En effet, ainsi qu'il résulte de l'article 878-1° du C.G.I., ces agents publics sont chargés de l'exécution des seules formalités entrant dans leurs attributions légales et qui sont celles "prescrites pour la publicité des privilèges et des hypothèques et des autres droits sur les immeubles".

Aussi, ne peuvent-ils que s'abstenir de prêter leur concours chaque fois qu'en déférant à la réquisition de publier, ou bien ils excéderaient les pouvoirs qui leur sont conférés, ou bien, à l'inverse, faute d'être mis en mesure de s'acquitter d'une obligation légale leur incombant, ils méconnaîtraient leur propre compétence.

C'est pourtant la proposition ci-dessus que Me S... avance et défend au soutien des actions menées par lui depuis 1990 afin d'empêcher les conservateurs de radier les inscriptions.

Aux radiations, ce notaire entend substituer la publication, sous forme de mentions en marge, d'actes emportant mainlevée ou caractérisant, sous une autre dénomination, telle celle de quittance et/ou de réduction de durée d'effet de l'inscription, le renoncement à la garantie hypothécaire.

A cette substitution, les conservateurs ne pouvaient acquiescer car l'exécution des formalités requises aurait eu pour résultat de supprimer le contrôle qu'ils doivent exercer en vertu des dispositions combinées des articles 2157 et 2158 (1er alinéa) du code civil.

Ce contrôle, depuis longtemps (1), est défini par la Cour de cassation comme étant celui de la validité du renoncement auquel dans l'acte authentique, dont une expédition est remise "au bureau du conservateur", la "partie intéressée" a souscrit.

Pour ceux qui doivent l'assurer, il n'a pas le caractère d'une simple faculté. Il est un impérieux devoir, appelé, s'il n'a pas été correctement rempli, à engager leur responsabilité civile personnelle si bien que lorsque le document à formaliser emporte un tel renoncement, aucune adjonction n'est susceptible d'être apportée à l'inscription concernée tant que sa radiation n'a pas été consentie et requise.

C'est ce que la Cour de cassation a jugé dans deux arrêts rendus successivement les 9 février et 13 juillet 1994 ( Bull. A.M.C., art. 1604 et 1630 ).

Certes, par rapport aux espèces qui, alors, ont été jugées, la présente affaire présente une singularité : le document qui a été remis contient la désignation d'un immeuble mais il ne relate aucune inscription. Il n'a pu, par suite, être demandé qu'il soit publié sous forme de mention en marge.

Le requérant a donc agi de la manière prévue à l'article 67-3 du décret du 14 octobre 1955 : pour opérer la publicité, il a présenté deux expéditions de l'acte de quittance dont l'une, établie sur la formule 3265, est destinée à être intégrée au registre des publications des droits sur les immeubles autres que les privilèges, les hypothèques et les saisies.

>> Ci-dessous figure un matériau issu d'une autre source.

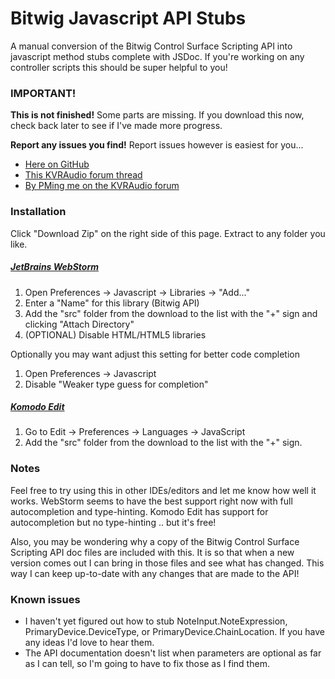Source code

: Bitwig Javascript API Stubs
================

A manual conversion of the Bitwig Control Surface Scripting API into javascript method stubs complete with JSDoc. If you're working on any controller scripts this should be super helpful to you!

### IMPORTANT!
**This is not finished!** Some parts are missing. If you download this now, check back later to see if I've made more progress.

**Report any issues you find!** Report issues however is easiest for you...
+ [Here on GitHub](https://github.com/trappar/bitwig-api-stubs/issues)
+ [This KVRAudio forum thread](http://www.kvraudio.com/forum/viewtopic.php?f=259&t=409513)
+ [By PMing me on the KVRAudio forum](http://www.kvraudio.com/forum/ucp.php?i=pm&mode=compose&u=325394)

### Installation
Click "Download Zip" on the right side of this page. Extract to any folder you like.

##### [JetBrains WebStorm](http://www.jetbrains.com/webstorm/)
1. Open Preferences -> Javascript -> Libraries -> "Add..."
2. Enter a "Name" for this library (Bitwig API)
2. Add the "src" folder from the download to the list with the "+" sign and clicking "Attach Directory"
3. (OPTIONAL) Disable HTML/HTML5 libraries

Optionally you may want adjust this setting for better code completion
1. Open Preferences -> Javascript
2. Disable "Weaker type guess for completion"

##### [Komodo Edit](http://komodoide.com/komodo-edit/)
1. Go to Edit -> Preferences -> Languages -> JavaScript
2. Add the "src" folder from the download to the list with the "+" sign.

### Notes
Feel free to try using this in other IDEs/editors and let me know how well it works. WebStorm seems to have the best support right now with full autocompletion and type-hinting. Komodo Edit has support for autocompletion but no type-hinting .. but it's free!

Also, you may be wondering why a copy of the Bitwig Control Surface Scripting API doc files are included with this. It is so that when a new version comes out I can bring in those files and see what has changed. This way I can keep up-to-date with any changes that are made to the API!

### Known issues
+ I haven't yet figured out how to stub NoteInput.NoteExpression, PrimaryDevice.DeviceType, or PrimaryDevice.ChainLocation. If you have any ideas I'd love to hear them.
+ The API documentation doesn't list when parameters are optional as far as I can tell, so I'm going to have to fix those as I find them.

Pour s'y opposer, le conservateur ne pouvait citer aucune disposition législative ou réglementaire faisant défense de publier un document où il est donné quittance du prix d'une licitation immobilière et où il est constaté à la fois la non-publication et l'extinction du privilège de copartageant.

Devait-il, dès lors, laisser faire ?

A cette question, il ne peut être répondu que par la négative. En effet, en incorporant un tel acte dans le registre public après l'avoir répertorié et analysé sur le fichier immobilier, le fonctionnaire qu'est un conservateur serait sorti de la zone d'activité qui lui est impartie et qui coïncide avec le champ d'application de la publicité foncière.

Or, une quittance est de nature purement mobilière et même lorsqu'elle est celle du prix de vente d'un immeuble, elle n'affecte pas, aux yeux des tiers, la situation juridique de ce bien. C'est ce que, dans son jugement, le tribunal de Paris a fort justement relevé.

(1) Voir notamment l'arrêt de cassation du 12 juin 1847 (D.P. 1847-1-314) et celui du 16 juillet 1975 ( Bull. A.M.C., art. 1033)

Quant à la stipulation relative au privilège de copartageant et donc à un droit réel immobilier, elle n'est pas non plus susceptible d'être publiée.

C'est que, pour les privilèges et les hypothèques, la publicité, telle qu'elle est organisée tant au titre 18ème du livre troisième du code civil qu'au chapitre 1er du titre II du décret du 14 octobre 1955, est strictement limitée à l'inscription de ces sûretés au moyen de bordereaux contenant exclusivement les indications exigées à l'article 2148 de ce code.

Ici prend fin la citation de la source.